Miyerkules, Abril 8, 2015

U.S Military Rescue Operation: Things Filipinos Could Learn


Here is an event that could make the rescue mission in the U.S's Vietnam War amateur and the Mamapasano Incident revolting. This military rescue mission could make Senators Merriam Santiago and Alan Peter Cayetano run amok and died with envy after they compared it to our manifestly incompetent Army and police generals who did not even flew a kite from the Army 6th Infantry Division, which is only 3 kilometers away to Mamasapano, Maguindanao, to scare away the operatives of the Moro Islamic Liberation Front and the Bangsa Moro Islamic Liberation Front who were routing like crazy a company of the British inspired commandos' Special Action Force.
U.S Rangers rescued by CH-47 Chinook transport helicopter in nigh time.
 Unlike in the Vietnam War,
superior and infrared equipped aerial rescue of U.S troops in  Afghanistan 

and Iraq have been done in
 pitch darkness to avoid vulnerability from the attacks of the 

enemy on the ground.

I drooled reading a portion of the book entitled “Two Wars” written by U.S Ranger Captain Nate Self -- a 1998 graduate of the United States Military Academy
Here’s the synopsis:
Command radio report at the Joint Operation Center (JOC) Ranger’s base in Bagram, Afghanistan in the Hindu Kush Mountains ordered Shift and his platoon (composed of  21 men) to fly and looked for a CH-47 Chinook helicopter that crash landed and rescue a member of the commando SEAL (Sea, Air, Land) Team who fell from the window of the transport chopper.
As they near the landing zone (LZ) in Takur Ghar one of the two Chinooks that carried the Rangers were shot by the rebels with their rifle propelled grenades (RPG), but luckily the Chinook landed safety on the summit.
Just like what happened to the SAF troops in Maguindanao, the rangers were caught by gunfire as they were not able to exploit the BMNT (before morning nautical twilight).
The sunlight became a factor on their vulnerability as they could no longer move in stealth.
Three of Captain Self’s men were hit by the RPG from the Al Queda’s supported Afghan rebels whose bunker was just 100 meters in the hill near the crash site of their Chinook.
They did not know that in that bunkers the rebels held hostage the SEAL guy and another U.S Air Force’s combat controller (CCT) personnel.
 The mission of the CCT, for those tricycle drivers and carpenters who read this article, is to establish assault zones for aircraft, and provide air traffic control, command and control communications, and terminal control (CCA).
The Afghan rebels were snipping them, firing machine guns, lobbing grenades, hitting them with RPG, and firing mortars.

Aside from the wounded pilot who was holding his limp hand suspended by tendons, the Chinook carries a CCT named Gabe – who would play a major role in saving the lives of the beleaguered soldiers.
To neutralize the rebels hiding in the bunkers at the North West sides of the hill and the South side of the hill who were shooting the U.S troops, Gabe had been frantically calling a pair of F-15s, F-16s, F-18s, and F-14s multi role jets, Predator, and AC-130 gunships, B-52 bomber to fire 20 millimetre canons and machine guns and to drop 400 pounds, 500 pounds, 1000 JDAM (Joint Direct Attack Munitions – a GPS guided bomb), and hell fires (for the drone) not only to the location of the rebels in the bunker but on the 250 Afghan militiamen crawling  at the south side of the mountain’s slope.

The massive bombs from the air force turned into smithereens the rebels and the two U.S service men inside the bunkers.
Superior U.S Air Rescue's Operation.
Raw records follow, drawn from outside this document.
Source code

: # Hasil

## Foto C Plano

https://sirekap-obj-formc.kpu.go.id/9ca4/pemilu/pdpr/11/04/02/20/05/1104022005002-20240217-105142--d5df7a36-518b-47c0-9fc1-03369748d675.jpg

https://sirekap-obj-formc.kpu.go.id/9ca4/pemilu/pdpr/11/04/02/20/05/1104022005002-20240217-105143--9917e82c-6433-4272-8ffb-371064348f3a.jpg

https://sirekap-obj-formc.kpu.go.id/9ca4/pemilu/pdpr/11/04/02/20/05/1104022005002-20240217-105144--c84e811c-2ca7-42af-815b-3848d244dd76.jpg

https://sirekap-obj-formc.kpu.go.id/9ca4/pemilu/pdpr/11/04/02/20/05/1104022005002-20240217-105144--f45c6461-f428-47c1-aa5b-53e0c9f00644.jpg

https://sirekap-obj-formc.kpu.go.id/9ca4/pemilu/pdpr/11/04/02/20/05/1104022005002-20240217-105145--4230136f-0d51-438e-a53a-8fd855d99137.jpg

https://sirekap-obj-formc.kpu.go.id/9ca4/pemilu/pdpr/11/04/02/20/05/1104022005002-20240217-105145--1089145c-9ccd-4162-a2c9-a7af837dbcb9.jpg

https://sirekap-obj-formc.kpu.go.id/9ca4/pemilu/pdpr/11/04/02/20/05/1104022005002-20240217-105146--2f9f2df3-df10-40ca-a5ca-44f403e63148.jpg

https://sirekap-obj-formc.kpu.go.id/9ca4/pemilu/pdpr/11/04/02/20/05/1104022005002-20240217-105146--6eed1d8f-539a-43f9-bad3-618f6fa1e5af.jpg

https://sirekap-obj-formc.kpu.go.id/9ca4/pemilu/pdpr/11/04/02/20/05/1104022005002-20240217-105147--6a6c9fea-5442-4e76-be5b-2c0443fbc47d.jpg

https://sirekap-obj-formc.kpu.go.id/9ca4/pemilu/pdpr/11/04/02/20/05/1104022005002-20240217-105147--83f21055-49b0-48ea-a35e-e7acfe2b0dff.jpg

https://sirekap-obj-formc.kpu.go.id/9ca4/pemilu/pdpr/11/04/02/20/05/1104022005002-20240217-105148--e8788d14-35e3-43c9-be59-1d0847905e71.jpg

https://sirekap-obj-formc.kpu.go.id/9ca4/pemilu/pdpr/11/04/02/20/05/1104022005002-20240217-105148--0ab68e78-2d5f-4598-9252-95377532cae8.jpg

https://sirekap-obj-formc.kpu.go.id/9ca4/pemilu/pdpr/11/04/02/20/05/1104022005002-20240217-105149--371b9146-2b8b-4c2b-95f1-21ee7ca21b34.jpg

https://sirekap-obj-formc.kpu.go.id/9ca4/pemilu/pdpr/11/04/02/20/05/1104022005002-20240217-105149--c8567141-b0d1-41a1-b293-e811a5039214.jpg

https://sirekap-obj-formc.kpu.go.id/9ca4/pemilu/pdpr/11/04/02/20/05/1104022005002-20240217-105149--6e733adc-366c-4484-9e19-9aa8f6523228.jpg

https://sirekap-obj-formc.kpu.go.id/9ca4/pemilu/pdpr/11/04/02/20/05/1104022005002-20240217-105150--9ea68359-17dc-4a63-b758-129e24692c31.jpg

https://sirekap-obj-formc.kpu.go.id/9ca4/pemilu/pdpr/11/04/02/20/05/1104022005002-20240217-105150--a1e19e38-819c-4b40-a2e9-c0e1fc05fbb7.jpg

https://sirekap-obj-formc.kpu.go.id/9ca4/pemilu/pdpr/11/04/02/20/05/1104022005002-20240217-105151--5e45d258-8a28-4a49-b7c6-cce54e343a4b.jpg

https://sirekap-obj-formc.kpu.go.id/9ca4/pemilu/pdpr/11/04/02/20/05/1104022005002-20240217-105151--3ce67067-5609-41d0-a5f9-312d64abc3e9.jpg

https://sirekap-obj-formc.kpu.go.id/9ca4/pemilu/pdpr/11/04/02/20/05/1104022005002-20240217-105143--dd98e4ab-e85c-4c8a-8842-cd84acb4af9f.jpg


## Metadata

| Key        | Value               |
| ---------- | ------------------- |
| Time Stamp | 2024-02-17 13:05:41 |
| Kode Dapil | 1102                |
Photo shows a Chinook
is guarded by the menacing Apache Helicopters. Not in photo 
here are the A-10 Wartog jets and AC-130 gunships 
armed with one 30 mm Bushmaster cannon, AGM-176
 Griffin missiles, and GBU-39 Small Diameter Bombs.

 Captain Self described the extraction as dusk enveloped the surrounding:
“I looked at my watch, 1645 (4:45 pm) Zulu time; 8:15 p.m. local time. The extraction helicopters should be here any minute. Five Chinooks were en route, escorted by Apache helicopter gunships, A-10 Warthog fighters, and a few sorties of regularly scheduled CAS (Close Air Support). The flight lead Chinook called us on the radio. “One-Six, this is Razor Five-Four; three minutes; over.” “Roger, do you see our IR strobe?”
The AC-130 began thumping rounds into the mountainsides to our east. The familiar sound brought back memories of training with the AC-130 at Fort Knox. It sounded like a giant popgun overheard, with the 40-mm cannon’s impact a split-second delayed.
Thum-BOOM, thum-BOOM, thum-BOOM, thum-BOOM.
“One-Six, Razor-Five-Four; one minute; over.”
“Roger; we’re burning the LZ (Landing Zone) now.”
Captain Self said he called the Predator overhead to “burn” the LZ near their location with its infrared spotlight, which they had sighted in minutes before, as their insurance against the lead Razor bird landing in the wrong spot, an error that had occurred on previous missions.
With six dead, Captain Self and his men including the 10 rangers who reinforced them escaped death from the hands of the rebels who ambushed them at Takur Ghar.

I hope this article could be a wake up call to those "enterprising" defence officials, senators and congressmen not to procrastinate the modernization of the Philippine Armed Forces to purchase advance weaponry not only to save lives of our soldiers but as a modest preparation against the sabre-rattling Mainland China that already occupied and built structures at four of our islets in the West Philippine Sea.